- [WHAT NEEDS TO BE DONE]:
For each record that follows, restate the text exactly and drop the pictures.

- [RECORD SET]:
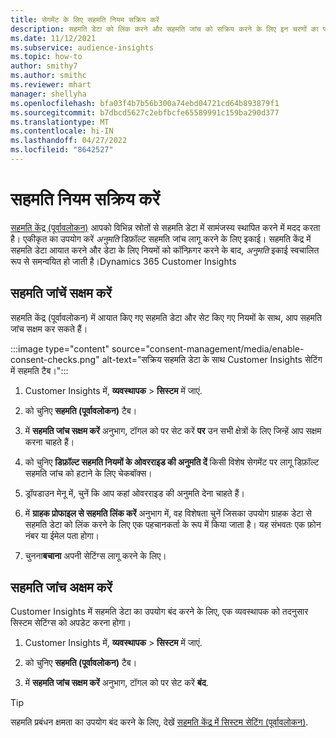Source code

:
 ```yaml
---
title: सेगमेंट के लिए सहमति नियम सक्रिय करें
description: सहमति डेटा को लिंक करने और सहमति जांच को सक्रिय करने के लिए इन चरणों का पालन करें।Dynamics 365 Customer Insights एक व्यवस्थापक सहमति जांच को अक्षम भी कर सकता है।
ms.date: 11/12/2021
ms.subservice: audience-insights
ms.topic: how-to
author: smithy7
ms.author: smithc
ms.reviewer: mhart
manager: shellyha
ms.openlocfilehash: bfa03f4b7b56b300a74ebd04721cd64b893879f1
ms.sourcegitcommit: b7dbcd5627c2ebfbcfe65589991c159ba290d377
ms.translationtype: MT
ms.contentlocale: hi-IN
ms.lasthandoff: 04/27/2022
ms.locfileid: "8642527"
---
```

# <a name="activate-consent-rules"></a>सहमति नियम सक्रिय करें

[सहमति केंद्र (पूर्वावलोकन)](consent-management/overview.md) आपको विभिन्न स्रोतों से सहमति डेटा में सामंजस्य स्थापित करने में मदद करता है। एकीकृत का उपयोग करें *अनुमति* डिफ़ॉल्ट सहमति जांच लागू करने के लिए इकाई। सहमति केंद्र में सहमति डेटा आयात करने और डेटा के लिए नियमों को कॉन्फ़िगर करने के बाद, *अनुमति* इकाई स्वचालित रूप से समन्वयित हो जाती है।Dynamics 365 Customer Insights

## <a name="enable-consent-checks"></a>सहमति जांचें सक्षम करें

सहमति केंद्र (पूर्वावलोकन) में आयात किए गए सहमति डेटा और सेट किए गए नियमों के साथ, आप सहमति जांच सक्षम कर सकते हैं। 

:::image type="content" source="consent-management/media/enable-consent-checks.png" alt-text="सक्रिय सहमति डेटा के साथ Customer Insights सेटिंग में सहमति टैब।":::

1. Customer Insights में, **व्यवस्थापक**  > **सिस्टम** में जाएं.

1. को चुनिए **सहमति (पूर्वावलोकन)** टैब।

1. में **सहमति जांच सक्षम करें** अनुभाग, टॉगल को पर सेट करें **पर** उन सभी क्षेत्रों के लिए जिन्हें आप सक्षम करना चाहते हैं।

1. को चुनिए **डिफ़ॉल्ट सहमति नियमों के ओवरराइड की अनुमति दें** किसी विशेष सेगमेंट पर लागू डिफ़ॉल्ट सहमति जांच को हटाने के लिए चेकबॉक्स। 

1. ड्रॉपडाउन मेनू में, चुनें कि आप कहां ओवरराइड की अनुमति देना चाहते हैं।     

1. में **ग्राहक प्रोफाइल से सहमति लिंक करें** अनुभाग में, वह विशेषता चुनें जिसका उपयोग ग्राहक डेटा से सहमति डेटा को लिंक करने के लिए एक पहचानकर्ता के रूप में किया जाता है। यह संभवतः एक फ़ोन नंबर या ईमेल पता होगा। 

1. चुनना**बचाना** अपनी सेटिंग्स लागू करने के लिए।

## <a name="disable-consent-checks"></a>सहमति जांच अक्षम करें

Customer Insights में सहमति डेटा का उपयोग बंद करने के लिए, एक व्यवस्थापक को तदनुसार सिस्टम सेटिंग्स को अपडेट करना होगा।

1. Customer Insights में, **व्यवस्थापक**  > **सिस्टम** में जाएं.

1. को चुनिए **सहमति (पूर्वावलोकन)** टैब।

1. में **सहमति जांच सक्षम करें** अनुभाग, टॉगल को पर सेट करें **बंद**.

> [!TIP]
> सहमति प्रबंधन क्षमता का उपयोग बंद करने के लिए, देखें [सहमति केंद्र में सिस्टम सेटिंग (पूर्वावलोकन)](consent-management/system-settings.md).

- [PROBLEM SOLUTION]:
Source code

:
 ```yaml
---
title: सेगमेंट के लिए सहमति नियम सक्रिय करें
description: सहमति डेटा को लिंक करने और सहमति जांच को सक्रिय करने के लिए इन चरणों का पालन करें।Dynamics 365 Customer Insights एक व्यवस्थापक सहमति जांच को अक्षम भी कर सकता है।
ms.date: 11/12/2021
ms.subservice: audience-insights
ms.topic: how-to
author: smithy7
ms.author: smithc
ms.reviewer: mhart
manager: shellyha
ms.openlocfilehash: bfa03f4b7b56b300a74ebd04721cd64b893879f1
ms.sourcegitcommit: b7dbcd5627c2ebfbcfe65589991c159ba290d377
ms.translationtype: MT
ms.contentlocale: hi-IN
ms.lasthandoff: 04/27/2022
ms.locfileid: "8642527"
---
```

# <a name="activate-consent-rules"></a>सहमति नियम सक्रिय करें

[सहमति केंद्र (पूर्वावलोकन)](consent-management/overview.md) आपको विभिन्न स्रोतों से सहमति डेटा में सामंजस्य स्थापित करने में मदद करता है। एकीकृत का उपयोग करें *अनुमति* डिफ़ॉल्ट सहमति जांच लागू करने के लिए इकाई। सहमति केंद्र में सहमति डेटा आयात करने और डेटा के लिए नियमों को कॉन्फ़िगर करने के बाद, *अनुमति* इकाई स्वचालित रूप से समन्वयित हो जाती है।Dynamics 365 Customer Insights

## <a name="enable-consent-checks"></a>सहमति जांचें सक्षम करें

सहमति केंद्र (पूर्वावलोकन) में आयात किए गए सहमति डेटा और सेट किए गए नियमों के साथ, आप सहमति जांच सक्षम कर सकते हैं। 

:::image type="content" source="consent-management/media/enable-consent-checks.png" alt-text="सक्रिय सहमति डेटा के साथ Customer Insights सेटिंग में सहमति टैब।":::

1. Customer Insights में, **व्यवस्थापक**  > **सिस्टम** में जाएं.

1. को चुनिए **सहमति (पूर्वावलोकन)** टैब।

1. में **सहमति जांच सक्षम करें** अनुभाग, टॉगल को पर सेट करें **पर** उन सभी क्षेत्रों के लिए जिन्हें आप सक्षम करना चाहते हैं।

1. को चुनिए **डिफ़ॉल्ट सहमति नियमों के ओवरराइड की अनुमति दें** किसी विशेष सेगमेंट पर लागू डिफ़ॉल्ट सहमति जांच को हटाने के लिए चेकबॉक्स। 

1. ड्रॉपडाउन मेनू में, चुनें कि आप कहां ओवरराइड की अनुमति देना चाहते हैं।     

1. में **ग्राहक प्रोफाइल से सहमति लिंक करें** अनुभाग में, वह विशेषता चुनें जिसका उपयोग ग्राहक डेटा से सहमति डेटा को लिंक करने के लिए एक पहचानकर्ता के रूप में किया जाता है। यह संभवतः एक फ़ोन नंबर या ईमेल पता होगा। 

1. चुनना**बचाना** अपनी सेटिंग्स लागू करने के लिए।

## <a name="disable-consent-checks"></a>सहमति जांच अक्षम करें

Customer Insights में सहमति डेटा का उपयोग बंद करने के लिए, एक व्यवस्थापक को तदनुसार सिस्टम सेटिंग्स को अपडेट करना होगा।

1. Customer Insights में, **व्यवस्थापक**  > **सिस्टम** में जाएं.

1. को चुनिए **सहमति (पूर्वावलोकन)** टैब।

1. में **सहमति जांच सक्षम करें** अनुभाग, टॉगल को पर सेट करें **बंद**.

> [!TIP]
> सहमति प्रबंधन क्षमता का उपयोग बंद करने के लिए, देखें [सहमति केंद्र में सिस्टम सेटिंग (पूर्वावलोकन)](consent-management/system-settings.md).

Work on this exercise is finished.